The new study, due to be completed by the end of this year, will allow for comparisons between diets that include meat and vegetarian ones.
University of California, Davis air quality expert Frank Mitloehner on Monday questioned the 2006 UN report, Livestock's Long Shadow, that said livestock cause more greenhouse gases - 18 per cent of all emissions - than all global transportation combined.
He argued that consuming less meat and milk is not effective in reducing greenhouse gas production, reported the Agence France-Presse (AFP).
'Smarter animal farming, not less farming, will equal less heat,' he said.
'Producing less meat and milk will only mean more hunger in poor countries.'
The 18 per cent figure in the UN report has been widely cited by climate change proponents - including key figures like the UN-affiliated Intergovernmental Panel on Climate Change's chairman Rajendra Pachauri and British economist Nicholas Stern - as the reason why people should try changing their diets.
The notion that eating less meat will help to combat climate change has spawned campaigns for 'meatless Mondays' and a European campaign launched late last year called 'Less Meat = Less Heat', backed by former Beatle and well-known vegetarian Paul McCartney, said AFP.
'McCartney and others seem to be well-intentioned but not well-schooled in the complex relationships among human activities, animal digestion, food production and atmospheric chemistry,' said Dr Mitloehner.
He said the UN report, published by the UN Food and Agriculture Organisation (FAO), did not compare like with like when it analysed the role of livestock versus fossil fuel emissions in spurring global warming.
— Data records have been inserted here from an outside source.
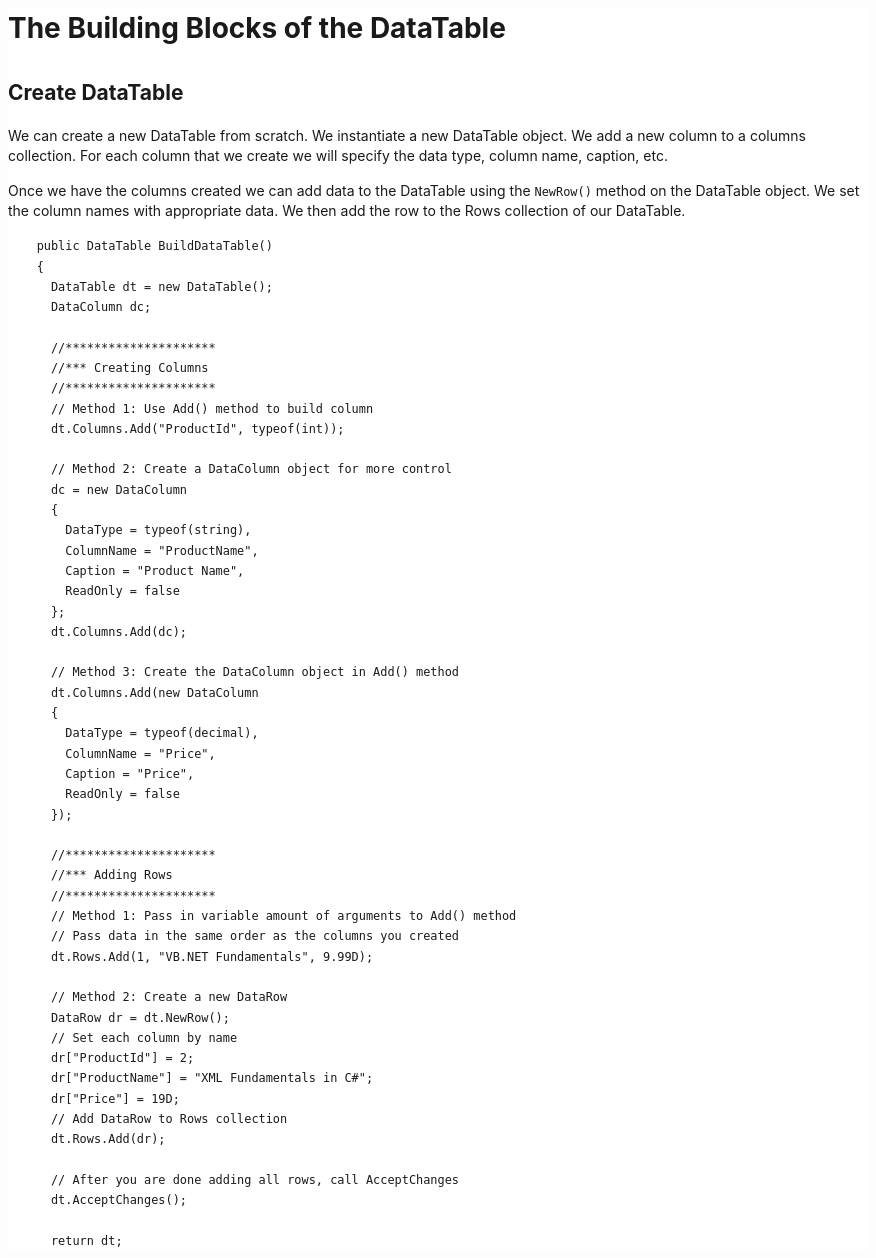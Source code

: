 # The Building Blocks of the DataTable

## Create DataTable

We can create a new DataTable from scratch. We instantiate a new DataTable object. We add a new column to a columns collection. For each column that we create we will specify the data type, column name, caption, etc.

Once we have the columns created we can add data to the DataTable using the ``NewRow()`` method on the DataTable object. We set the column names with appropriate data. We then add the row to the Rows collection of our DataTable.

```
    public DataTable BuildDataTable()
    {
      DataTable dt = new DataTable();
      DataColumn dc;

      //*********************
      //*** Creating Columns
      //*********************
      // Method 1: Use Add() method to build column
      dt.Columns.Add("ProductId", typeof(int));
      
      // Method 2: Create a DataColumn object for more control
      dc = new DataColumn
      {
        DataType = typeof(string),
        ColumnName = "ProductName",
        Caption = "Product Name",
        ReadOnly = false
      };
      dt.Columns.Add(dc);

      // Method 3: Create the DataColumn object in Add() method
      dt.Columns.Add(new DataColumn
      {
        DataType = typeof(decimal),
        ColumnName = "Price",
        Caption = "Price",
        ReadOnly = false
      });

      //*********************
      //*** Adding Rows
      //*********************
      // Method 1: Pass in variable amount of arguments to Add() method
      // Pass data in the same order as the columns you created
      dt.Rows.Add(1, "VB.NET Fundamentals", 9.99D);

      // Method 2: Create a new DataRow
      DataRow dr = dt.NewRow();
      // Set each column by name
      dr["ProductId"] = 2;
      dr["ProductName"] = "XML Fundamentals in C#";
      dr["Price"] = 19D;
      // Add DataRow to Rows collection
      dt.Rows.Add(dr);

      // After you are done adding all rows, call AcceptChanges
      dt.AcceptChanges();

      return dt;
```
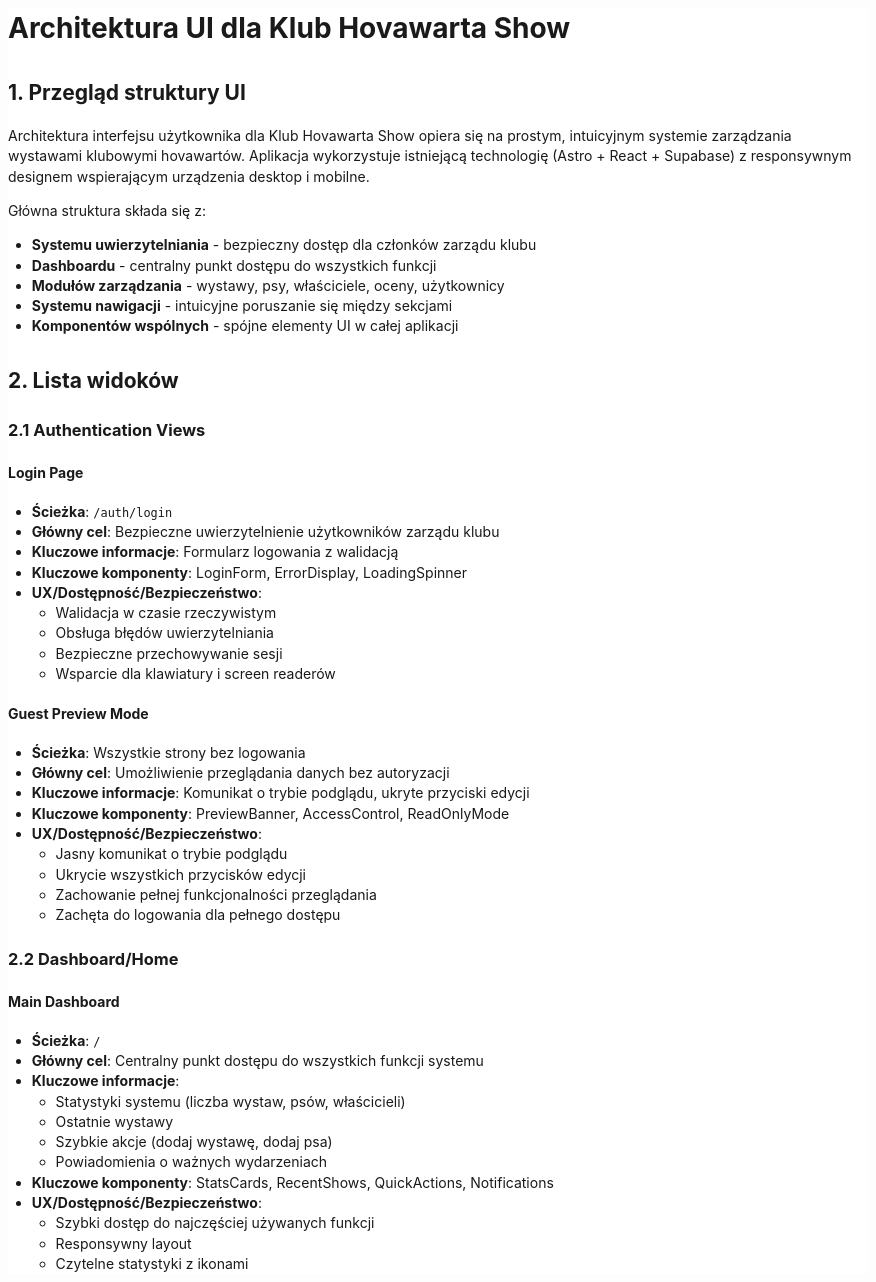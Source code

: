 # Architektura UI dla Klub Hovawarta Show

## 1. Przegląd struktury UI

Architektura interfejsu użytkownika dla Klub Hovawarta Show opiera się na prostym, intuicyjnym systemie zarządzania wystawami klubowymi hovawartów. Aplikacja wykorzystuje istniejącą technologię (Astro + React + Supabase) z responsywnym designem wspierającym urządzenia desktop i mobilne.

Główna struktura składa się z:

- **Systemu uwierzytelniania** - bezpieczny dostęp dla członków zarządu klubu
- **Dashboardu** - centralny punkt dostępu do wszystkich funkcji
- **Modułów zarządzania** - wystawy, psy, właściciele, oceny, użytkownicy
- **Systemu nawigacji** - intuicyjne poruszanie się między sekcjami
- **Komponentów wspólnych** - spójne elementy UI w całej aplikacji

## 2. Lista widoków

### 2.1 Authentication Views

#### Login Page

- **Ścieżka**: `/auth/login`
- **Główny cel**: Bezpieczne uwierzytelnienie użytkowników zarządu klubu
- **Kluczowe informacje**: Formularz logowania z walidacją
- **Kluczowe komponenty**: LoginForm, ErrorDisplay, LoadingSpinner
- **UX/Dostępność/Bezpieczeństwo**:
  - Walidacja w czasie rzeczywistym
  - Obsługa błędów uwierzytelniania
  - Bezpieczne przechowywanie sesji
  - Wsparcie dla klawiatury i screen readerów

#### Guest Preview Mode

- **Ścieżka**: Wszystkie strony bez logowania
- **Główny cel**: Umożliwienie przeglądania danych bez autoryzacji
- **Kluczowe informacje**: Komunikat o trybie podglądu, ukryte przyciski edycji
- **Kluczowe komponenty**: PreviewBanner, AccessControl, ReadOnlyMode
- **UX/Dostępność/Bezpieczeństwo**:
  - Jasny komunikat o trybie podglądu
  - Ukrycie wszystkich przycisków edycji
  - Zachowanie pełnej funkcjonalności przeglądania
  - Zachęta do logowania dla pełnego dostępu

### 2.2 Dashboard/Home

#### Main Dashboard

- **Ścieżka**: `/`
- **Główny cel**: Centralny punkt dostępu do wszystkich funkcji systemu
- **Kluczowe informacje**:
  - Statystyki systemu (liczba wystaw, psów, właścicieli)
  - Ostatnie wystawy
  - Szybkie akcje (dodaj wystawę, dodaj psa)
  - Powiadomienia o ważnych wydarzeniach
- **Kluczowe komponenty**: StatsCards, RecentShows, QuickActions, Notifications
- **UX/Dostępność/Bezpieczeństwo**:
  - Szybki dostęp do najczęściej używanych funkcji
  - Responsywny layout
  - Czytelne statystyki z ikonami
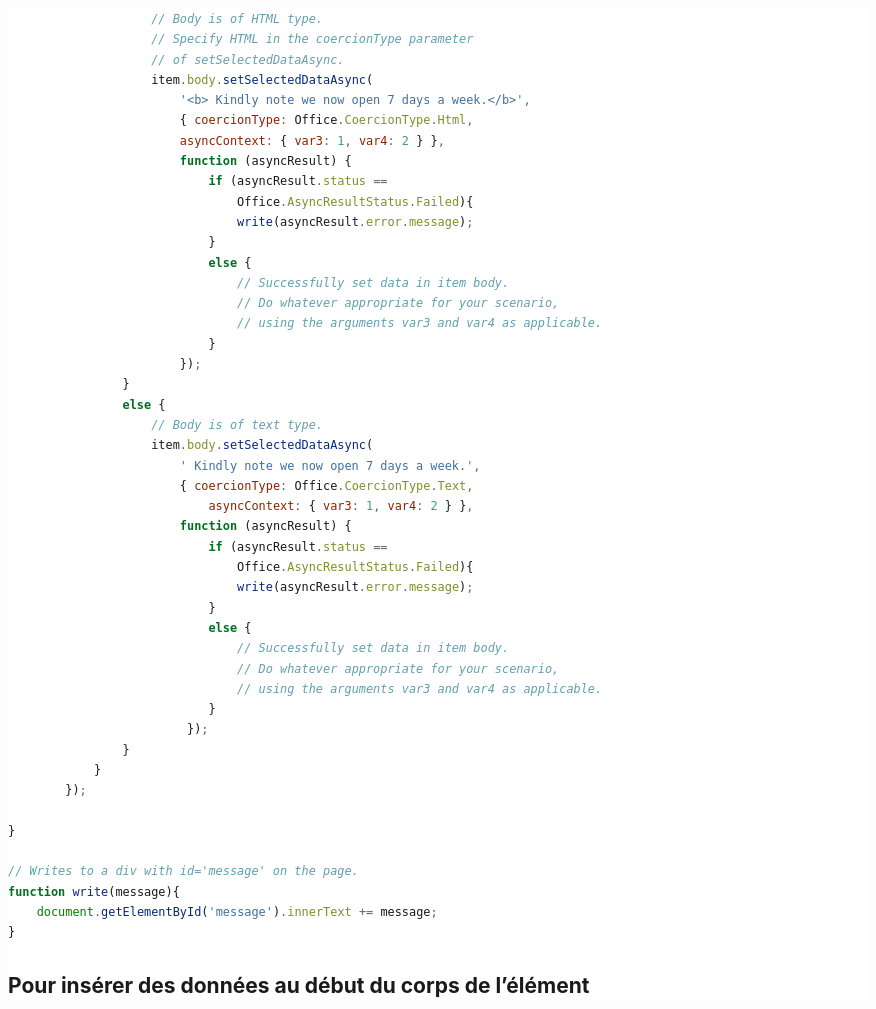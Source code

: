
 ```js
                    // Body is of HTML type.
                    // Specify HTML in the coercionType parameter
                    // of setSelectedDataAsync.
                    item.body.setSelectedDataAsync(
                        '<b> Kindly note we now open 7 days a week.</b>',
                        { coercionType: Office.CoercionType.Html, 
                        asyncContext: { var3: 1, var4: 2 } },
                        function (asyncResult) {
                            if (asyncResult.status == 
                                Office.AsyncResultStatus.Failed){
                                write(asyncResult.error.message);
                            }
                            else {
                                // Successfully set data in item body.
                                // Do whatever appropriate for your scenario,
                                // using the arguments var3 and var4 as applicable.
                            }
                        });
                }
                else {
                    // Body is of text type. 
                    item.body.setSelectedDataAsync(
                        ' Kindly note we now open 7 days a week.',
                        { coercionType: Office.CoercionType.Text, 
                            asyncContext: { var3: 1, var4: 2 } },
                        function (asyncResult) {
                            if (asyncResult.status == 
                                Office.AsyncResultStatus.Failed){
                                write(asyncResult.error.message);
                            }
                            else {
                                // Successfully set data in item body.
                                // Do whatever appropriate for your scenario,
                                // using the arguments var3 and var4 as applicable.
                            }
                         });
                }
            }
        });

}

// Writes to a div with id='message' on the page.
function write(message){
    document.getElementById('message').innerText += message; 
}
```


## Pour insérer des données au début du corps de l’élément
While it arrived at the emissions figure for livestock rearing by considering all gas emissions from land clearance to transporting livestock, that of transport only included the burning of fossil fuels.
Rather than focusing on producing and eating less meat, Dr Mitloehner said, developed countries 'should focus on cutting our use of oil and coal for electricity, heating and vehicle fuels'.
In the United States, transportation creates an estimated 26 per cent of all greenhouse gas emissions, whereas raising cattle and pigs for food accounts for only about 3 per cent, he said.
One of the authors of the 2006 report, FAO livestock policy officer Pierre Gerber, told BBC News that he accepted Dr Mitloehner's criticism.
'I must say honestly that he has a point - we factored in everything for meat emissions, and we didn't do the same thing with transport,' he said.
Mr Gerber said the FAO is now working on a much more comprehensive analysis of emissions from food production, which will allow for comparisons between diets.